Quante volte ti è capitato di partire per visitare città o borghi rinomati, pubblicizzati e magnificati da tutti, e poi, una volta arrivato lì sul posto, ti accorgi che città e borghi molto più vicini non hanno nulla da invidiare a questi luoghi così blasonati?
È proprio come quando acquisti un prodotto tanto reclamizzato e poi, una volta comprato, capisci che quello che avevi prima, non era poi così male.
Stiamo parlando di percezione e la differenza viene fatta da una buona attività di City Branding, cioè la trasformazione di una città in un marchio. Sembra strano, ma in realtà non lo è.
Vuoi un assaggio di City Branding? Rispondi a queste domande…
Qual è la capitale europea più cosmopolita? Uno, due e tre… Londra.
E la città italiana sede di un’antica università, famosa per i suoi portici e i suoi tortellini? Bologna.
È stato facile indovinare! Il merito è del City Branding che ha posizionato queste due città nella nostra mente in maniera difficilmente replicabile da qualche altra città.
Oggi il mondo è così competitivo che non solo i prodotti o i servizi, ma anche le città devono sopravvivere alla concorrenza. Sono costrette a competere per aggiudicarsi turisti, visitatori, investimenti, studenti e persone che decidono di viverci. Tutti elementi cruciali per rendere una città più ricca e ammirata. Una famiglia o un gruppo di giovani amici prima di accendere la macchina o prima di comprare il biglietto aereo, riflettono diverse volte sulle varie proposte, spesso sfiziose, che l’Italia o il mondo offre. Ho parlato di mondo perché la concorrenza ora è globale e per intercettare un target di visitatori bisogna essere pronti a disputare un confronto con molte altre mete.
Il City Branding è un’attività necessaria per trasformare un posto in “un posto che non si può non visitare”. Si tratta di un lavoro complesso dove alla base ci deve essere una corposa strategia per delineare bene l’identità di un territorio. Non basta fare eventi sporadici per poter fare City Branding.
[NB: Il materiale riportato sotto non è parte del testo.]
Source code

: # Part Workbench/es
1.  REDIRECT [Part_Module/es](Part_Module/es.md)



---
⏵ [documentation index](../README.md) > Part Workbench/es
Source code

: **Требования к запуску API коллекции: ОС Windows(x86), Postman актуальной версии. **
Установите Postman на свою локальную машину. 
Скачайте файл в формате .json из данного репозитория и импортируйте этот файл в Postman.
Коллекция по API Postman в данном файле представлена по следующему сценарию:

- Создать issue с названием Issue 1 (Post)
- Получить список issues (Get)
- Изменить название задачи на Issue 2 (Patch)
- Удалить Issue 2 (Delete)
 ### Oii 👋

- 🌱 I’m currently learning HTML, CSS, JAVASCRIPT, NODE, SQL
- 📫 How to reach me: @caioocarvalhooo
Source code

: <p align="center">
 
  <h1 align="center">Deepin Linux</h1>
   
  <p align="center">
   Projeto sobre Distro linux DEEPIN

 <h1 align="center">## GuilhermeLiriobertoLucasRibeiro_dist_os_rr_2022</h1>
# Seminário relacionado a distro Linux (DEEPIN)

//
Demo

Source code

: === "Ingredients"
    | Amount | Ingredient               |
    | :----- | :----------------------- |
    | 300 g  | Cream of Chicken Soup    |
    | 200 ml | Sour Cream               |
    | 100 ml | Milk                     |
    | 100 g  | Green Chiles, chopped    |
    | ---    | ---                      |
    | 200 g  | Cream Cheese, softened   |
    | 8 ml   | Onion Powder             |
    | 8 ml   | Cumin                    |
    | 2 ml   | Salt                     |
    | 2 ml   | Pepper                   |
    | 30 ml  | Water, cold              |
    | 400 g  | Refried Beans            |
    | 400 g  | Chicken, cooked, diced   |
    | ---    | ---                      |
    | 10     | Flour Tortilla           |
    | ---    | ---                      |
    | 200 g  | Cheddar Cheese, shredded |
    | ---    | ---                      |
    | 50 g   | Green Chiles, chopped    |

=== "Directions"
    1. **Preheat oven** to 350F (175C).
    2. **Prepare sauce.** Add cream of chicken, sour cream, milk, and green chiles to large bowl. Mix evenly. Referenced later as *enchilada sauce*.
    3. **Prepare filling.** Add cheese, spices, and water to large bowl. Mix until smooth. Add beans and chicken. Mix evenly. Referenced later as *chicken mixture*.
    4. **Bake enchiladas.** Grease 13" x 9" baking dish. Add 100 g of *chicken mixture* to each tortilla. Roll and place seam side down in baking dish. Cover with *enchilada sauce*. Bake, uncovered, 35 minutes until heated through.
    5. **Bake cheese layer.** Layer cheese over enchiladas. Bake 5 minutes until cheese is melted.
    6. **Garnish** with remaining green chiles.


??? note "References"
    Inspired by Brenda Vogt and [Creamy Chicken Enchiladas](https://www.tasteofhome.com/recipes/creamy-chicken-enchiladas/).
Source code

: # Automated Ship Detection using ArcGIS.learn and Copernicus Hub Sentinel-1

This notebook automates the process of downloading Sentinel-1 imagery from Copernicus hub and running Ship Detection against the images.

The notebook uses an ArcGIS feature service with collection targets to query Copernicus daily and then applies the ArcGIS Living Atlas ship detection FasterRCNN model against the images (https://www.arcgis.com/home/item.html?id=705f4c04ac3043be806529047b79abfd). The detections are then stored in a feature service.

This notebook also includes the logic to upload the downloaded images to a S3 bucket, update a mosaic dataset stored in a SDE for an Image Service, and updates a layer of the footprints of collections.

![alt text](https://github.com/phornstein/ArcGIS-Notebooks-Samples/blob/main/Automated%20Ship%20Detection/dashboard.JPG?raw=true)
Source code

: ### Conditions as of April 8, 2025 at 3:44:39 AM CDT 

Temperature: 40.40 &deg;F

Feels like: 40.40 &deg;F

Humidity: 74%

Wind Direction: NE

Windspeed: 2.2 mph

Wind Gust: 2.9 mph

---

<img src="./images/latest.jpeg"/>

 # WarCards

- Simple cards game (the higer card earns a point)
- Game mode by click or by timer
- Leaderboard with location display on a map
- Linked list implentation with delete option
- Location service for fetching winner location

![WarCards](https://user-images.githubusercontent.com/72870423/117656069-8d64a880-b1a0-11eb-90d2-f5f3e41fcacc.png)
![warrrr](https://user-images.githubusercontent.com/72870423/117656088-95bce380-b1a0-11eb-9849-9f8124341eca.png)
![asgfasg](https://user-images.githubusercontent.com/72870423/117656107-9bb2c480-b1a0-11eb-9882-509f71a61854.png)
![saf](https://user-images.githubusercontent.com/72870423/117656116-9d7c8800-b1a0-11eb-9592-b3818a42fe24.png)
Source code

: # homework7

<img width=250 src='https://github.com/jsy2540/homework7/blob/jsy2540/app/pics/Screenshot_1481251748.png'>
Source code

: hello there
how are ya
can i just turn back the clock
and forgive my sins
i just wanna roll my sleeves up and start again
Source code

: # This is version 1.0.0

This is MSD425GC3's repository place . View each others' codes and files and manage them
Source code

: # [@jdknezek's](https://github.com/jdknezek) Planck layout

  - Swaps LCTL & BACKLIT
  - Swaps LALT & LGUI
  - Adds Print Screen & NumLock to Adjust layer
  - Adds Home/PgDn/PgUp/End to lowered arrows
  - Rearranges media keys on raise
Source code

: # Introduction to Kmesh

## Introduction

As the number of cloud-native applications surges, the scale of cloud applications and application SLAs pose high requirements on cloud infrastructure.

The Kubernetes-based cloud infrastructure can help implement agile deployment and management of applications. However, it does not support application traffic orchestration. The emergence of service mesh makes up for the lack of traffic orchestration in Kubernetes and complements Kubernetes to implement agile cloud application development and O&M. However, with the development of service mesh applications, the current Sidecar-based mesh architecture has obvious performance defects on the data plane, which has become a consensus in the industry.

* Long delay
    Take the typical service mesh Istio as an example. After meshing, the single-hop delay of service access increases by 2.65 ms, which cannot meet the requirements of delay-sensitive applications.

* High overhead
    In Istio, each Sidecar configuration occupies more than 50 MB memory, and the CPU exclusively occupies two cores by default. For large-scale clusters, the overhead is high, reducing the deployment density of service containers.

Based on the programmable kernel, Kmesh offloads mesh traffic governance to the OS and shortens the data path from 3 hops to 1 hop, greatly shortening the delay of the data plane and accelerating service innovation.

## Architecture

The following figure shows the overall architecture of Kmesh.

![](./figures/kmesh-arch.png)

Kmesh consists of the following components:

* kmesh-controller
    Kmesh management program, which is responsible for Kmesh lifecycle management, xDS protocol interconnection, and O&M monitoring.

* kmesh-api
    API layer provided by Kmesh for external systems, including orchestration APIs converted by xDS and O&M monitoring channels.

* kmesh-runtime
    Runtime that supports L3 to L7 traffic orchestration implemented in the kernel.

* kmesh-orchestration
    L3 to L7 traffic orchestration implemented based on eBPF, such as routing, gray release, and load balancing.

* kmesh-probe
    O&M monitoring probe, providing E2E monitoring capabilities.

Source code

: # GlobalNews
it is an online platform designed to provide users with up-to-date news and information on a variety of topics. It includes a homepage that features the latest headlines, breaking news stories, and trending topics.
Una semplice “sagra del tortellino” o “percorsi di vino locali” da soli non porteranno mai alla trasformazione di una città in un brand. Oppure pensare di strutturare una strategia di attrazione dei visitatori basandosi solo su alcune bellezze artistiche e architettoniche è troppo poco. Abbiamo parlato di percezione e la percezione non viene influenzata solo da alcune opere, magari, di autori minori. Bisogna differenziarsi dagli altri luoghi e capire che cosa rende unica una città o un territorio.
Il percorso è lungo e prevede, oltre alla presenza di professionisti, che si intendano di comunicazione, marketing, urbanistica, tradizioni locali e sociologia, anche ricerche sociali e confronti continui tra popolazione ed enti locali. Lo ha fatto Bologna e lo ha fatto Torino. I casi studio sono tanti ed è bene trarre spunto da essi per rilanciare località con un potenziale, ma non presentato al meglio. L’obiettivo principale è quello di capire cosa rende incomparabile un posto e poi usare tutti i mezzi di comunicazione necessari per informare il target di quella unicità. Si parla di target, proprio perché non si può pensare di rivolgersi a tutti. Non si può credere di allettare giovani, imprese, coppie di anziani, famiglie e così via, perché ognuno di questi target ricerca determinate attrattive ed è difficile che un luogo possa soddisfare bene le esigenze di tutti.
In Abruzzo, così come in altre regioni, sono tanti i luoghi, i borghi e le città meritevoli di essere trasformati in “unici”. Un’attività di City branding o marketing territoriale porterebbe denaro e fama a territori fin troppo penalizzati dallo spopolamento o indifferenza generale. Bisogna avere lungimiranza per capire che una simile attività non è più un’opzione, ma un passaggio necessario per mantenere in vita e valorizzare il potenziale di luoghi ricchi di storia, cultura e bellezze naturali.